In the few water fountains in southern Angola, it is mostly women and children digging for water used by the entire community.
“There are pregnant women who have to travel long distances to find water. Here, this is a woman’s job, regardless of them being pregnant or not,” says Paola Caravoggi, an Italian doctor on a humanitarian mission in the region.
Luis corroborates this: in her most recent pregnancy, she “had to walk countless kilometres to look for a mouthful of water” to take home to her family, she said.
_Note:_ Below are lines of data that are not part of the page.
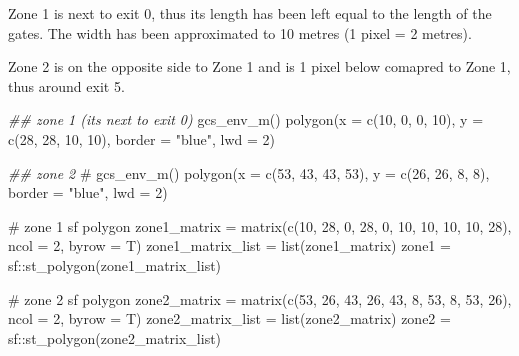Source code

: \documentclass[
  letterpaper,
  DIV=11,
  numbers=noendperiod]{scrreprt}
\newenvironment{Shaded}{\begin{snugshade}}{\end{snugshade}}
\newcommand{\AttributeTok}[1]{\textcolor[rgb]{0.40,0.45,0.13}{#1}}
\newcommand{\CommentTok}[1]{\textcolor[rgb]{0.37,0.37,0.37}{#1}}
\newcommand{\DecValTok}[1]{\textcolor[rgb]{0.68,0.00,0.00}{#1}}
\newcommand{\DocumentationTok}[1]{\textcolor[rgb]{0.37,0.37,0.37}{\textit{#1}}}
\newcommand{\FunctionTok}[1]{\textcolor[rgb]{0.28,0.35,0.67}{#1}}
\newcommand{\NormalTok}[1]{\textcolor[rgb]{0.00,0.23,0.31}{#1}}
\newcommand{\OtherTok}[1]{\textcolor[rgb]{0.00,0.23,0.31}{#1}}
\newcommand{\SpecialCharTok}[1]{\textcolor[rgb]{0.37,0.37,0.37}{#1}}
\newcommand{\StringTok}[1]{\textcolor[rgb]{0.13,0.47,0.30}{#1}}
\begin{document}
Zone 1 is next to exit 0, thus its length has been left equal to the
length of the gates. The width has been approximated to 10 metres (1
pixel = 2 metres).

Zone 2 is on the opposite side to Zone 1 and is 1 pixel below comapred
to Zone 1, thus around exit 5.

\begin{Shaded}
\begin{Highlighting}[]
\DocumentationTok{\#\# zone 1 (it\textquotesingle{}s next to exit 0)}
\FunctionTok{gcs\_env\_m}\NormalTok{()}
\FunctionTok{polygon}\NormalTok{(}\AttributeTok{x =} \FunctionTok{c}\NormalTok{(}\DecValTok{10}\NormalTok{, }\DecValTok{0}\NormalTok{, }\DecValTok{0}\NormalTok{, }\DecValTok{10}\NormalTok{),}
        \AttributeTok{y =} \FunctionTok{c}\NormalTok{(}\DecValTok{28}\NormalTok{, }\DecValTok{28}\NormalTok{, }\DecValTok{10}\NormalTok{, }\DecValTok{10}\NormalTok{),}
        \AttributeTok{border =} \StringTok{"blue"}\NormalTok{,}
        \AttributeTok{lwd =} \DecValTok{2}\NormalTok{)}

\DocumentationTok{\#\# zone 2}
\CommentTok{\# gcs\_env\_m()}
\FunctionTok{polygon}\NormalTok{(}\AttributeTok{x =} \FunctionTok{c}\NormalTok{(}\DecValTok{53}\NormalTok{, }\DecValTok{43}\NormalTok{, }\DecValTok{43}\NormalTok{, }\DecValTok{53}\NormalTok{),}
        \AttributeTok{y =} \FunctionTok{c}\NormalTok{(}\DecValTok{26}\NormalTok{, }\DecValTok{26}\NormalTok{, }\DecValTok{8}\NormalTok{, }\DecValTok{8}\NormalTok{),}
        \AttributeTok{border =} \StringTok{"blue"}\NormalTok{,}
        \AttributeTok{lwd =} \DecValTok{2}\NormalTok{)}

\CommentTok{\# zone 1 sf polygon}
\NormalTok{zone1\_matrix }\OtherTok{=} \FunctionTok{matrix}\NormalTok{(}\FunctionTok{c}\NormalTok{(}\DecValTok{10}\NormalTok{, }\DecValTok{28}\NormalTok{, }\DecValTok{0}\NormalTok{, }\DecValTok{28}\NormalTok{, }\DecValTok{0}\NormalTok{, }\DecValTok{10}\NormalTok{, }\DecValTok{10}\NormalTok{, }\DecValTok{10}\NormalTok{, }\DecValTok{10}\NormalTok{, }\DecValTok{28}\NormalTok{),}
                      \AttributeTok{ncol =} \DecValTok{2}\NormalTok{,}
                      \AttributeTok{byrow =}\NormalTok{ T)}
\NormalTok{zone1\_matrix\_list }\OtherTok{=} \FunctionTok{list}\NormalTok{(zone1\_matrix)}
\NormalTok{zone1 }\OtherTok{=}\NormalTok{ sf}\SpecialCharTok{::}\FunctionTok{st\_polygon}\NormalTok{(zone1\_matrix\_list)}

\CommentTok{\# zone 2 sf polygon}
\NormalTok{zone2\_matrix }\OtherTok{=} \FunctionTok{matrix}\NormalTok{(}\FunctionTok{c}\NormalTok{(}\DecValTok{53}\NormalTok{, }\DecValTok{26}\NormalTok{, }\DecValTok{43}\NormalTok{, }\DecValTok{26}\NormalTok{, }\DecValTok{43}\NormalTok{, }\DecValTok{8}\NormalTok{, }\DecValTok{53}\NormalTok{, }\DecValTok{8}\NormalTok{, }\DecValTok{53}\NormalTok{, }\DecValTok{26}\NormalTok{),}
                      \AttributeTok{ncol =} \DecValTok{2}\NormalTok{,}
                      \AttributeTok{byrow =}\NormalTok{ T)}
\NormalTok{zone2\_matrix\_list }\OtherTok{=} \FunctionTok{list}\NormalTok{(zone2\_matrix)}
\NormalTok{zone2 }\OtherTok{=}\NormalTok{ sf}\SpecialCharTok{::}\FunctionTok{st\_polygon}\NormalTok{(zone2\_matrix\_list)}


\end{Highlighting}
\end{Shaded}
\end{document}
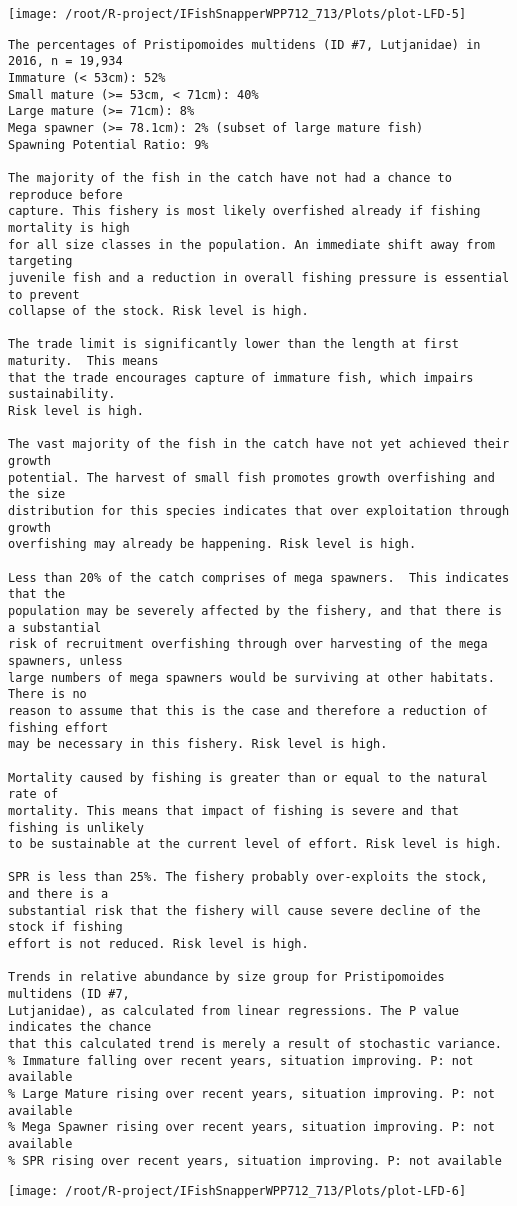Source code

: \documentclass{report}\usepackage[]{graphicx}\usepackage[]{color}
\makeatletter
\def\maxwidth{ %
  \ifdim\Gin@nat@width>\linewidth
    \linewidth
  \else
    \Gin@nat@width
  \fi
}
\newenvironment{kframe}{%
 \def\at@end@of@kframe{}%
 \ifinner\ifhmode%
  \def\at@end@of@kframe{\end{minipage}}%
  \begin{minipage}{\columnwidth}%
 \fi\fi%
 \def\FrameCommand##1{\hskip\@totalleftmargin \hskip-\fboxsep
 \colorbox{shadecolor}{##1}\hskip-\fboxsep
     \hskip-\linewidth \hskip-\@totalleftmargin \hskip\columnwidth}%
 \MakeFramed {\advance\hsize-\width
   \@totalleftmargin\z@ \linewidth\hsize
   \@setminipage}}%
 {\par\unskip\endMakeFramed%
 \at@end@of@kframe}
\newenvironment{knitrout}{}{} %
\makeatother
\begin{document}
\begin{knitrout}
\texttt{[image: /root/R-project/IFishSnapperWPP712\_713/Plots/plot-LFD-5]} 
\begin{kframe}\begin{verbatim}
The percentages of Pristipomoides multidens (ID #7, Lutjanidae) in 2016, n = 19,934
Immature (< 53cm): 52%
Small mature (>= 53cm, < 71cm): 40%
Large mature (>= 71cm): 8%
Mega spawner (>= 78.1cm): 2% (subset of large mature fish)
Spawning Potential Ratio: 9%
 
The majority of the fish in the catch have not had a chance to reproduce before
capture. This fishery is most likely overfished already if fishing mortality is high
for all size classes in the population. An immediate shift away from targeting
juvenile fish and a reduction in overall fishing pressure is essential to prevent
collapse of the stock. Risk level is high.

The trade limit is significantly lower than the length at first maturity.  This means
that the trade encourages capture of immature fish, which impairs sustainability.
Risk level is high.

The vast majority of the fish in the catch have not yet achieved their growth
potential. The harvest of small fish promotes growth overfishing and the size
distribution for this species indicates that over exploitation through growth
overfishing may already be happening. Risk level is high.

Less than 20% of the catch comprises of mega spawners.  This indicates that the
population may be severely affected by the fishery, and that there is a substantial
risk of recruitment overfishing through over harvesting of the mega spawners, unless
large numbers of mega spawners would be surviving at other habitats. There is no
reason to assume that this is the case and therefore a reduction of fishing effort
may be necessary in this fishery. Risk level is high.
 
Mortality caused by fishing is greater than or equal to the natural rate of
mortality. This means that impact of fishing is severe and that fishing is unlikely
to be sustainable at the current level of effort. Risk level is high.
 
SPR is less than 25%. The fishery probably over-exploits the stock, and there is a
substantial risk that the fishery will cause severe decline of the stock if fishing
effort is not reduced. Risk level is high.
 
Trends in relative abundance by size group for Pristipomoides multidens (ID #7,
Lutjanidae), as calculated from linear regressions. The P value indicates the chance
that this calculated trend is merely a result of stochastic variance.
% Immature falling over recent years, situation improving. P: not available
% Large Mature rising over recent years, situation improving. P: not available
% Mega Spawner rising over recent years, situation improving. P: not available
% SPR rising over recent years, situation improving. P: not available
\end{verbatim}
\end{kframe}
\texttt{[image: /root/R-project/IFishSnapperWPP712\_713/Plots/plot-LFD-6]} 


\end{knitrout}
\end{document}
Her husband declined to help with the chore, saying it was a woman’s job.
The water she talks about is from a chimpaca, a small pond that they share with roaming cattle and use for everything from drinking to washing clothes.
A dire situation
ADRA’s Peso said many expectant and nursing mothers even struggle to deal with their daily hygiene – and that of the newborns – simply because there is no clean water.
“There is a dire economic vulnerability within these families. In rural areas, there is almost no buying power. Many of these women only eat once a day simply because they cannot afford to eat more,” Peso says.
Ndapandula also told Al Jazeera that most of the women they admit are used to drinking dirty water. The practice has gone on for so long that sometimes it does not even cause them any health issues any more. “It’s like their bodies have become used to it,” she added.
Al Jazeera spoke to 11 pregnant women in the region who said they often feel a lot of pain whenever they return home after hours of walking in search of water and food.
In 2022, Canal do Cafu, a water distribution channel built by the government for $137m, opened in Cunene to provide water to the population and boost the region’s agriculture. But many local activists say the ambitious initiative seems not to have worked.
Canal do Cafu is seen as being too far away from the most drought-affected regions, making it hard for people to reach it.
Peso says the government needs to take a more active and realistic approach instead to support the most vulnerable people in Cunene.
“We need more realistic public policies,” she said. “The government needs to create a contingency plan to tackle the impacts of the drought on people’s lives here in Cunene.”
The ministries of environment and family declined to comment.
The women at the heart of the crisis say they have no idea when things will change for the better for them and their children being born into the situation.
“It feels like our suffering will have no end,” Luis told Al Jazeera, almost shedding tears.